Clinton, Trump energy advisers spar on Paris, coal and cows


A surrogate for Republican presidential nominee Donald Trump doubled down yesterday on promises to exit the Paris climate agreement and enact a technology-neutral energy strategy in the hope it might help the struggling coal industry.

Rep. Kevin Cramer (R-N.D.) said in a debate against Democratic nominee Hillary Clinton’s energy adviser, Trevor Houser, that U.S. EPA’s Clean Power Plan and an international deal to curb greenhouse gas emissions “don’t even begin to solve the problem of climate change.”

But he also questioned whether humans are in fact contributing to climate change.

“We’d have to be a bit proud to think that somehow these last hot years are the fault of man and not some larger regular cycle of climate,” Cramer said. When pressed further, Cramer said he personally thinks climate change is “grossly exaggerated” and that “the vast majority of Americans are neither climate deniers nor climate worshipers.”

“I think the vast majority of Americans want a reduction in CO2 emissions,” Cramer conceded. But he said he doesn’t share in the “alarmism” of environmental advocates and thinks issues like domestic and global terrorism are more pressing.

“We’re not going to put diapers on cattle, nor are we going to quit eating beef,” he said, noting the agricultural sources of methane emissions.

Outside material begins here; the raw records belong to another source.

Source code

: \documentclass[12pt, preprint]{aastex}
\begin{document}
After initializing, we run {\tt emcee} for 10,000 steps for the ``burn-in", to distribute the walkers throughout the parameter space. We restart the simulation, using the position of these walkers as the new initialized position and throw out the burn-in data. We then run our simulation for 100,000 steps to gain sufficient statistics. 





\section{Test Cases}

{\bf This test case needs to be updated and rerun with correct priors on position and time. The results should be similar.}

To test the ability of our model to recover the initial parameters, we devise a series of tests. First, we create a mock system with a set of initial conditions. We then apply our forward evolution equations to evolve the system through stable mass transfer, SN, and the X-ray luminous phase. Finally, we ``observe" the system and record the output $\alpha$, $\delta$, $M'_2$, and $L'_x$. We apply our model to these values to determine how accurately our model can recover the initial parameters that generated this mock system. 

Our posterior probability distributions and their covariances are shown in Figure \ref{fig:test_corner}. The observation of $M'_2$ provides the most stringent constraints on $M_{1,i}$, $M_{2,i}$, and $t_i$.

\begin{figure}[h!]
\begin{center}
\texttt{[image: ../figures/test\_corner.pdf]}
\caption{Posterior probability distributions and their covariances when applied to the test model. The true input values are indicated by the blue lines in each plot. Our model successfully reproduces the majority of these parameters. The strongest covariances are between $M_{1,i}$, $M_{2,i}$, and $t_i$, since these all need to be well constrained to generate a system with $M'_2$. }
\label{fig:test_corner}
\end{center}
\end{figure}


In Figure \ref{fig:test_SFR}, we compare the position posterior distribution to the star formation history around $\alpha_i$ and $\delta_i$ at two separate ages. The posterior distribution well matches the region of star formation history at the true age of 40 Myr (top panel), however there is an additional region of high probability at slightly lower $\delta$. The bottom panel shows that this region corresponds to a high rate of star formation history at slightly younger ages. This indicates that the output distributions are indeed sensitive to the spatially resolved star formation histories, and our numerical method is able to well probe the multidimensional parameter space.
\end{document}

Houser countered that if Trump were elected president, he would be the only leader out of 195 nations who doesn’t acknowledge human contributions to climate change.

“I don’t know how the Republican Party got to this point,” Houser said, pointing out that in 2008, GOP presidential nominee John McCain said slowing climate change was one of his top priorities. This year’s Republican Party platform, on the other hand, is a “line-by-line attack on our bedrock environmental laws, most of which were enacted by Republican presidents,” Houser said.

Accusation of ‘false promises’ on coal

The 90-minute debate offered the first side-by-side comparison of Trump and Clinton’s starkly different energy policies. None of the presidential debates drilled into the topic.

Cramer called the Paris climate accord a “bad trade deal” and said the president cannot obligate the country to it unilaterally.

He said Trump would either walk away from the deal, which might be “somewhat problematic,” or call for a ratification vote in the Senate, which he thinks it would not pass.

“That would send a very strong signal not just to global partners but to the people of the U.S. that our Constitution is still intact,” Cramer said.

The outcome of that vote would likely depend on whether Republicans will still hold a majority of Senate seats after the election, however.

Houser charged that Trump believes climate change is a “hoax” propagated by the Chinese, that he is against renewable energy development despite the jobs it would create and that he has a “strange obsession” with blaming the Montreal Protocol for making his hair spray less effective.

He said Trump makes “false promises” that coal, oil and gas production can be an engine of the economy over the next century “and that we can wish away climate change.”

“It’s easy for Donald Trump to show up to a rally and put on a hard hat and promise to return coal to its glory days,” but the truth is that the coal industry has been in decline for a long time, Houser said.

“It is difficult, but we owe it to the people who have kept the lights on and the factories running for more than a century to have an honest conversation about what’s happening in the market,” he said, touting Clinton’s plans for helping former coal workers.

Cramer did not offer specific ideas for assisting coal communities but said the government should not be “picking the winners and losers, but letting the market pick the fuel source.”

Would he or wouldn’t he shutter EPA?

Trump has said he would dismantle EPA, but Cramer pulled back on that vow. He said Trump would “take a hard look” at the agency and get it back to its “core mission” of promoting clean water and clean air.

Cramer attacked the Clean Power Plan, arguing that it wouldn’t make a dent in global greenhouse gas emissions and that other countries might not follow the United States’ lead. He said the federal climate rule is designed to kill industry and put coal miners out of business.

States have already cut power-plant carbon emissions 27 percent since 2005, meaning they are 84 percent of the way to the final goal of the Clean Power Plan with 14 years to go, Houser noted. But Cramer insisted that meeting the requirements of the Clean Power Plan would be impossible for states like North Dakota, which have the toughest targets because they run on the most coal.

When Cramer advocated leaving fuel choices to the market, a member of the audience questioned whether private companies would act in the interest of public health. Cramer said industry at least needs a seat at the table, and Houser insisted that utilities and others were involved in writing the final Clean Power Plan. EPA listened to their requests for a carbon trading system, he noted.

The two energy advisers also squared off on the merits of different power sources.

Houser said natural gas has an important role to play in the U.S. transition away from coal, “if the right safeguards are in place.”

He said zero-carbon nuclear power should also be valued for its climate benefits, for those existing plants that are safe to operate.

The United States should invest in advanced nuclear technologies, he said, as well as renewable power, energy efficiency, biofuels and carbon capture and sequestration for fossil fuels.

“Climate change is too important an issue to take any technology solution off the table,” Houser said.

Cramer said nuclear power is “a very exciting option because it is emissions-free.”